PARIS, 4 juillet (Le Parisien Matin) – Le premier patient atteint du virus Ebola détecté sur le territoire national est officiellement guéri et a pu quitter l’hôpital, a annoncé samedi la ministre de la Santé, Stéphanie Rist. Ce cas représentait une première historique pour les autorités sanitaires françaises, aucune infection de ce type n’ayant jamais été diagnostiquée directement sur le sol français auparavant.
Le patient est un médecin travaillant pour l’Alliance for International Medical Action (ALIMA), une organisation humanitaire médicale internationale. Ce professionnel de santé a contracté le virus alors qu’il intervenait en République démocratique du Congo (RDC), pays qui fait face à une épidémie majeure de cette fièvre hémorragique mortelle depuis le mois de mai.
Le médecin est arrivé en France le 23 juin à bord d’un vol Air France. Lors du trajet, il présentait des symptômes très légers, se limitant essentiellement à des maux de tête, ce qui le rendait presque asymptomatique.
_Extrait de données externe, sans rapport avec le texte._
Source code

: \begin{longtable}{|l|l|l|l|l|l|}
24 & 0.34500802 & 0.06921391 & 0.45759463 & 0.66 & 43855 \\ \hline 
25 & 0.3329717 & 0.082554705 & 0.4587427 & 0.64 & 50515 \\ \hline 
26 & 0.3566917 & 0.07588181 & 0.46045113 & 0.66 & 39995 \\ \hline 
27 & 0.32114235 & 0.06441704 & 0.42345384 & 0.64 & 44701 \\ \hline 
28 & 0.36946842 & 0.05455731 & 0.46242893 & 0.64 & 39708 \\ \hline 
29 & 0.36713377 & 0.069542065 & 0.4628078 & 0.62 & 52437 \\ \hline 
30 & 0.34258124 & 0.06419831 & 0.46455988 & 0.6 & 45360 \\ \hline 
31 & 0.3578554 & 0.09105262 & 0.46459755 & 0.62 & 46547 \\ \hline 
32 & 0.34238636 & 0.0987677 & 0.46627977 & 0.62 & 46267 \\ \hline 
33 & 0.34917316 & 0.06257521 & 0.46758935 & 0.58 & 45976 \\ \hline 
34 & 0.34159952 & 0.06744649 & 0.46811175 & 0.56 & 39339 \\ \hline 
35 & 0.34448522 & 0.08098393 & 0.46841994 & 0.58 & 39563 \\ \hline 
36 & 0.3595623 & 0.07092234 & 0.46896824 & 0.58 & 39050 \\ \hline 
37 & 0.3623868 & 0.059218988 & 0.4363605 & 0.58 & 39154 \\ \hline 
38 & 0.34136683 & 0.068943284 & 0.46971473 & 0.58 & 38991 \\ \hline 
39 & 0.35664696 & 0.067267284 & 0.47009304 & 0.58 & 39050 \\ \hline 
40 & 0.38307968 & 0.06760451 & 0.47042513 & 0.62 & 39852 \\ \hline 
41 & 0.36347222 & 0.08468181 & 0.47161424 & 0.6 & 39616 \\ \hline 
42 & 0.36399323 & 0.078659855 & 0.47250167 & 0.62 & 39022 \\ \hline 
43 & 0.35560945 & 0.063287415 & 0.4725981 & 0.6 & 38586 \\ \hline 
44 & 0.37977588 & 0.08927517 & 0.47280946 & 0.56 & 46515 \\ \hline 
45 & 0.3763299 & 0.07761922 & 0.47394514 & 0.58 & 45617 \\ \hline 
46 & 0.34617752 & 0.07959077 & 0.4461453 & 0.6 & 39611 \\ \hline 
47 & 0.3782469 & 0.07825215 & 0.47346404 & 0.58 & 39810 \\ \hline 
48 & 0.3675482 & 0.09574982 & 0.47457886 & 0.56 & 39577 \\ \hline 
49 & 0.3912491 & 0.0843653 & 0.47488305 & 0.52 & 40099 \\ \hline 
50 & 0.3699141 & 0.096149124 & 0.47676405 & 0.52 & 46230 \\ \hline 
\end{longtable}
Dès son atterrissage sur le territoire français, le protocole sanitaire a été immédiatement déclenché pour assurer son isolement et sa prise en charge médicale.
La guérison du patient a été confirmée après deux tests PCR négatifs successifs, permettant sa sortie de l’établissement hospitalier. Cette situation diffère des cas survenus en 2014, où des patients atteints avaient été transportés vers la France alors qu’ils avaient déjà été diagnostiqués à l’étranger.
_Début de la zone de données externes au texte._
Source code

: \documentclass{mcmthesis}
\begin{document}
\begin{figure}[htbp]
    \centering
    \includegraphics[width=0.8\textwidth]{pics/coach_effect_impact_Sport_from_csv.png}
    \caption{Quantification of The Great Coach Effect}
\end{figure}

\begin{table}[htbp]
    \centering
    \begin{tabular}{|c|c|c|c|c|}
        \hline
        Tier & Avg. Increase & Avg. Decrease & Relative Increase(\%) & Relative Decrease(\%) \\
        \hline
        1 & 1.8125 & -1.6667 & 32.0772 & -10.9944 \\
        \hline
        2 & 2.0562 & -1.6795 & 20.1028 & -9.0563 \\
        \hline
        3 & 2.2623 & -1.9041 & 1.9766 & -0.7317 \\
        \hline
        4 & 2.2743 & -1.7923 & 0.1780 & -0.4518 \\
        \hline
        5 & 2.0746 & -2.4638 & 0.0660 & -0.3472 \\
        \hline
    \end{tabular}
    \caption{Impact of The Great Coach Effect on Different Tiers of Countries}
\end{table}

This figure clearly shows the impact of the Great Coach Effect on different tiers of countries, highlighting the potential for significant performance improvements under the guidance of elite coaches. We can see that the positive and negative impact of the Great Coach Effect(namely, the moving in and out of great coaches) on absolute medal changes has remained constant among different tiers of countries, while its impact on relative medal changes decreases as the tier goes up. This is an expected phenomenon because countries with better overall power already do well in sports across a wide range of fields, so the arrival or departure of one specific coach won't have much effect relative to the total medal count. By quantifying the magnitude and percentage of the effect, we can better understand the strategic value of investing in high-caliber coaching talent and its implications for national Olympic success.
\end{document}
La ministre de la Santé a déclaré :
« Le médecin a aujourd’hui quitté l’établissement médical et est retourné à son domicile. »
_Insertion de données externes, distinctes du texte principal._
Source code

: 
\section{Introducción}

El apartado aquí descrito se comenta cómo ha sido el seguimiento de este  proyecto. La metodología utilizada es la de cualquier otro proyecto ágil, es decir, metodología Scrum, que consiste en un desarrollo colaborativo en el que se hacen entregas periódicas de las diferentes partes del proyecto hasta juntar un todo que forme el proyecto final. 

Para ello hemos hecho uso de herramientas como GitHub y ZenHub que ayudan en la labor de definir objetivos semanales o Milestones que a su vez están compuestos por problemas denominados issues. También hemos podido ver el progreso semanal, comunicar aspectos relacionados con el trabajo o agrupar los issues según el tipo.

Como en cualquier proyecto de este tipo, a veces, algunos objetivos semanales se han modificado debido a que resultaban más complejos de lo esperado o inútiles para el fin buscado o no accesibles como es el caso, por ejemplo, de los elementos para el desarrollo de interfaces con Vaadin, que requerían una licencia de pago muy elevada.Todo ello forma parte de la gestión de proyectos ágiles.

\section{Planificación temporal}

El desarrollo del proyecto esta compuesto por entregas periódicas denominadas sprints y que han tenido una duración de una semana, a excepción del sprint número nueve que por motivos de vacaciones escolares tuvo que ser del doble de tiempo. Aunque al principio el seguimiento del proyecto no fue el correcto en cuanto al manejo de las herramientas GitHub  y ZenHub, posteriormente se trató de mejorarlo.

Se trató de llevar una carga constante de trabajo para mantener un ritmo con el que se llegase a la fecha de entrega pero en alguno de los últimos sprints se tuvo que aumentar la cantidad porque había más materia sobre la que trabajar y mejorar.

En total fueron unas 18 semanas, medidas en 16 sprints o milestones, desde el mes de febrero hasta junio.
Cette annonce intervient alors que les autorités sanitaires restent vigilantes. Cinq passagers ayant voyagé sur le même vol que le médecin ont été identifiés comme des contacts potentiels. Par mesure de précaution, ils ont été placés en isolement pour une période de quatorze jours, conformément au protocole de quarantaine requis pour les travailleurs humanitaires ayant été en contact avec des cas infectés.
La République démocratique du Congo traverse actuellement une phase critique de lutte contre le virus. Selon les chiffres officiels communiqués le 2 juillet, l’épidémie, causée par la souche Bundibugyo, a déjà provoqué le décès de 438 personnes parmi les 1 406 cas confirmés. Les organisations internationales continuent de mobiliser des ressources pour contenir la propagation du virus dans l’est du pays, où la situation reste sous haute surveillance médicale.